I hoped that such weak kinds of equilibria might exist always.

I reply:

This is a quick reply., using a simpler example. James posted a co-operation/defection exmple in which co-operation wasn't a Nash equilibriuim.

Actual preferences:

40: C
31: ABC
29: BAC

Say the voters don't know that A is any more popular than B.

If the A and B votes vote for A and B, then C loses. But say the A voters co-operate by voting for A and B, but the B voters defect by voting only for B. B wins. The B voters have succeeded in taking advantage of the co-operation of the A voters.

That's the worst bad-example for Approval, and it's been mentioned by anti-Approval authors.

Of course it's a problem, but I've told some reasons why I don't consider it to be a serious problem.

If the B voters take victory in that way, it isn't a majorilty rule violation. The example suggests some reason to believe that A & B are similar, being a mutual majority set, in which case it won't matter so much which one wins.

If I were an A voter, and there were a possibility that the B voters would defect, I'd likely vote for both anyway, because if the B voters want B to win that badly, then maybe it's more important to them than it is to me which of {A,B} wins.
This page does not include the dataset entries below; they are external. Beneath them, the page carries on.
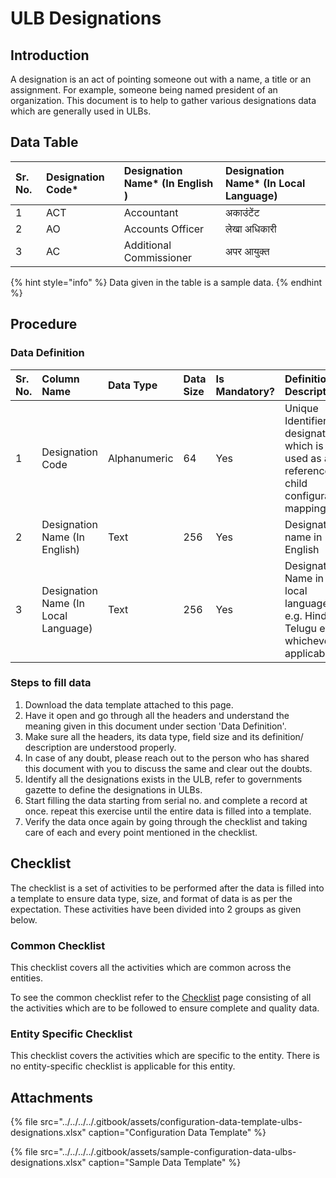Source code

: # ULB Designations

## Introduction

A designation is an act of pointing someone out with a name, a title or an assignment. For example, someone being named president of an organization. This document is to help to gather various designations data which are generally used in ULBs.

## Data Table

| Sr. No. | Designation Code\* | Designation Name\* \(In English \) | Designation Name\* \(In Local Language\) |
| :--- | :--- | :--- | :--- |
| 1 | ACT | Accountant | अकाउंटेंट |
| 2 | AO | Accounts Officer | लेखा अधिकारी |
| 3 | AC | Additional Commissioner | अपर आयुक्त |

{% hint style="info" %}
Data given in the table is a sample data.
{% endhint %}

## Procedure

### Data Definition

| Sr. No. | Column Name | Data Type | Data Size | Is Mandatory? | Definition/ Description |
| :--- | :--- | :--- | :--- | :--- | :--- |
| 1 | Designation Code | Alphanumeric | 64 | Yes | Unique Identifier for designation which is used as a reference for child configuration mapping |
| 2 | Designation Name \(In English\) | Text | 256 | Yes | Designation name in English |
| 3 | Designation Name \(In Local Language\) | Text | 256 | Yes | Designation Name in the local language. e.g. Hindi, Telugu etc. whichever is applicable |

### Steps to fill data

1. Download the data template attached to this page.
2. Have it open and go through all the headers and understand the meaning given in this document under section 'Data Definition'.
3. Make sure all the headers, its data type, field size and its definition/ description are understood properly.
4. In case of any doubt, please reach out to the person who has shared this document with you to discuss the same and clear out the doubts.
5. Identify all the designations exists in the ULB, refer to governments gazette to define the designations in ULBs.
6. Start filling the data starting from serial no. and complete a record at once. repeat this exercise until the entire data is filled into a template.
7. Verify the data once again by going through the checklist and taking care of each and every point mentioned in the checklist.

## Checklist

The checklist is a set of activities to be performed after the data is filled into a template to ensure data type, size, and format of data is as per the expectation. These activities have been divided into 2 groups as given below.

### Common Checklist

This checklist covers all the activities which are common across the entities.

To see the common checklist refer to the [Checklist](../../module-setup/untitled-1/checklist.md) page consisting of all the activities which are to be followed to ensure complete and quality data.

### Entity Specific Checklist

This checklist covers the activities which are specific to the entity. There is no entity-specific checklist is applicable for this entity.

## Attachments

{% file src="../../../../.gitbook/assets/configuration-data-template-ulbs-designations.xlsx" caption="Configuration Data Template" %}

{% file src="../../../../.gitbook/assets/sample-configuration-data-ulbs-designations.xlsx" caption="Sample Data Template" %}

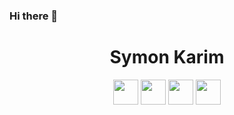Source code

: ### Hi there 👋

<!--
**SymonKarim/SymonKarim** is a ✨ _special_ ✨ repository because its `README.md` (this file) appears on your GitHub profile.

Here are some ideas to get you started:

- 🔭 I’m currently working on ...
- 🌱 I’m currently learning ...
- 👯 I’m looking to collaborate on ...
- 🤔 I’m looking for help with ...
- 💬 Ask me about ...
- 📫 How to reach me: ...
- 😄 Pronouns: ...
- ⚡ Fun fact: ...
-->
<h1 align=center>
 Symon Karim
</h1>

<p align=center><a href="symon.karim01@gmail.com"><img src="https://cdn.jsdelivr.net/npm/simple-icons@v4/icons/gmail.svg" width=40></a>
<a href="https://www.facebook.com/symonkarim1/"><img src="https://cdn.jsdelivr.net/npm/simple-icons@v4/icons/facebook.svg" width=40></a> 
<a href="https://www.instagram.com/symon_karim/"><img src="https://cdn.jsdelivr.net/npm/simple-icons@v4/icons/instagram.svg" width=40></a> 
<a href="https://www.linkedin.com/in/symon-karim/"><img src="https://cdn.jsdelivr.net/npm/simple-icons@v4/icons/linkedin.svg" width=40></a></p>
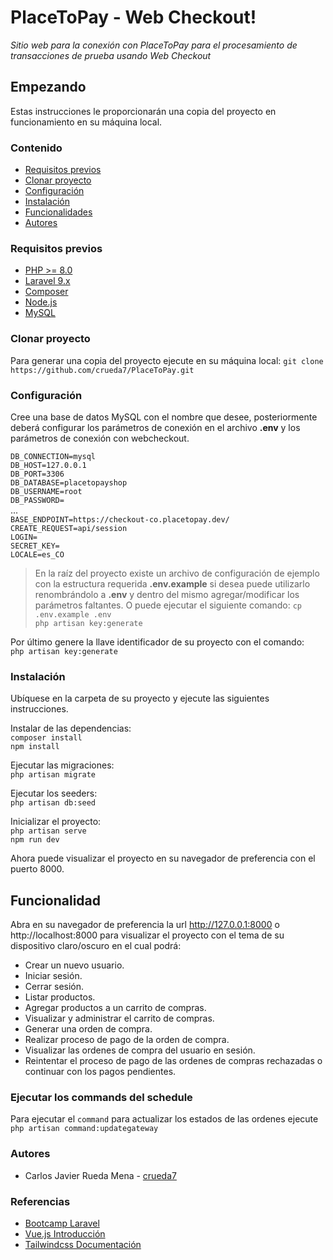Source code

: # PlaceToPay - Web Checkout!

*Sitio web para la conexión con PlaceToPay para el procesamiento de transacciones de prueba usando Web Checkout* 

## Empezando

Estas instrucciones le proporcionarán una copia del proyecto en funcionamiento en su máquina local.

### Contenido

- [Requisitos previos](#install)
- [Clonar proyecto](#Usage)
- [Configuración](#Configuración)
- [Instalación](#Instalación)
- [Funcionalidades](#Funcionalidad)
- [Autores](#Autores)

### Requisitos previos

- [PHP >= 8.0](https://www.php.net/manual/en/getting-started.php)
- [Laravel 9.x](https://laravel.com/docs/9.x/installation)
- [Composer](https://getcomposer.org/doc/00-intro.md)
- [Node.js](https://nodejs.org/en/docs/guides/getting-started-guide/)
- [MySQL](https://dev.mysql.com/doc/mysql-getting-started/en/)

### Clonar proyecto

Para generar una copia del proyecto ejecute en su máquina local:
`git clone https://github.com/crueda7/PlaceToPay.git`

### Configuración

Cree una base de datos MySQL con el nombre que desee,  posteriormente deberá configurar los parámetros de conexión en el archivo **.env** y los parámetros de conexión con webcheckout.

`DB_CONNECTION=mysql`    
`DB_HOST=127.0.0.1`    
`DB_PORT=3306`    
`DB_DATABASE=placetopayshop`    
`DB_USERNAME=root`    
`DB_PASSWORD=`    
...  
`BASE_ENDPOINT=https://checkout-co.placetopay.dev/`  
`CREATE_REQUEST=api/session`    
`LOGIN=`    
`SECRET_KEY=`    
`LOCALE=es_CO`  

> En la raíz del proyecto existe un archivo de configuración de ejemplo con la estructura requerida **.env.example** si desea puede utilizarlo renombrándolo a **.env** y dentro del mismo agregar/modificar los parámetros faltantes.
> O puede ejecutar el siguiente comando:
> `cp .env.example .env`  
> `php artisan key:generate`

Por último genere la llave identificador de su proyecto con el comando:  
`php artisan key:generate`

### Instalación

Ubíquese en la carpeta de su proyecto y ejecute las siguientes instrucciones.

Instalar de las dependencias:  
`composer install`  
`npm install`

Ejecutar las migraciones:  
`php artisan migrate`

Ejecutar los seeders:  
`php artisan db:seed`

Inicializar el proyecto:  
`php artisan serve`  
`npm run dev`

Ahora puede visualizar el proyecto en su navegador de preferencia con el puerto 8000.

## Funcionalidad

Abra en su navegador de preferencia la url http://127.0.0.1:8000 o  http://localhost:8000 para visualizar el proyecto con el tema de su dispositivo claro/oscuro en el cual podrá:

- Crear un nuevo usuario.
- Iniciar sesión.
- Cerrar sesión.
- Listar productos.
- Agregar productos a un carrito de compras.
- Visualizar y administrar el carrito de compras.
- Generar una orden de compra.
- Realizar proceso de pago de la orden de compra.
- Visualizar las ordenes de compra del usuario en sesión.
- Reintentar el proceso de pago de las ordenes de compras rechazadas o continuar con los pagos pendientes.

### Ejecutar los commands del schedule

Para ejecutar el `command` para actualizar los estados de las ordenes ejecute  `php artisan command:updategateway`

### Autores

- Carlos Javier Rueda Mena - [crueda7](https://github.com/crueda7)

### Referencias

- [Bootcamp Laravel](https://bootcamp.laravel.com/)
- [Vue.js Introducción](https://vuejs.org/guide/introduction.html)
- [Tailwindcss Documentación](https://tailwindcss.com/docs/installation)
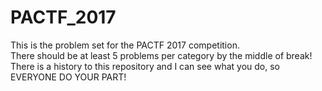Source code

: # PACTF_2017
This is the problem set for the PACTF 2017 competition.<br>
There should be at least 5 problems per category by the middle of break! There is a history to this repository and I can see what you do, so EVERYONE DO YOUR PART!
But the problem can be avoided by discussion, negotiation, threats, etc. James reasonably said that those solutions just evade the problem, because the method itself isnt solving the problem. Nevertheless, if there's any reason to believe that A is more popular than B, or more of a compromise, a CW (maybe the C voters prefer A to B), or more ethical or honest, etc., then the A voters could publicize that they're voting only for A, because they know that the B voters are inclined to defect, and because of principle, since A is more honest, more popular, the CW, etc.

Anyway, if the B voters do that, and the A voters aren't content to let them get away with it, then, if the defection is resented as cheating, the A voters won't help the B voters' candidate(s) again, and the B voters have hurt their cause.

For all these reasons, and probably a few more, I don't consider that co-operation/defection problem to be a serious problem.

With Approval, and with wv Condorcet, if there's a CW, then there's always at least one Nash equilibrium in which the CW wins and no one reverses a preference.

That can't be said for Pluirality, IRV, or margins Condorcet, with which there are situations with a CW where the only Nash equilibria in which the CW wins have people reversing a preference to protect the CW's win.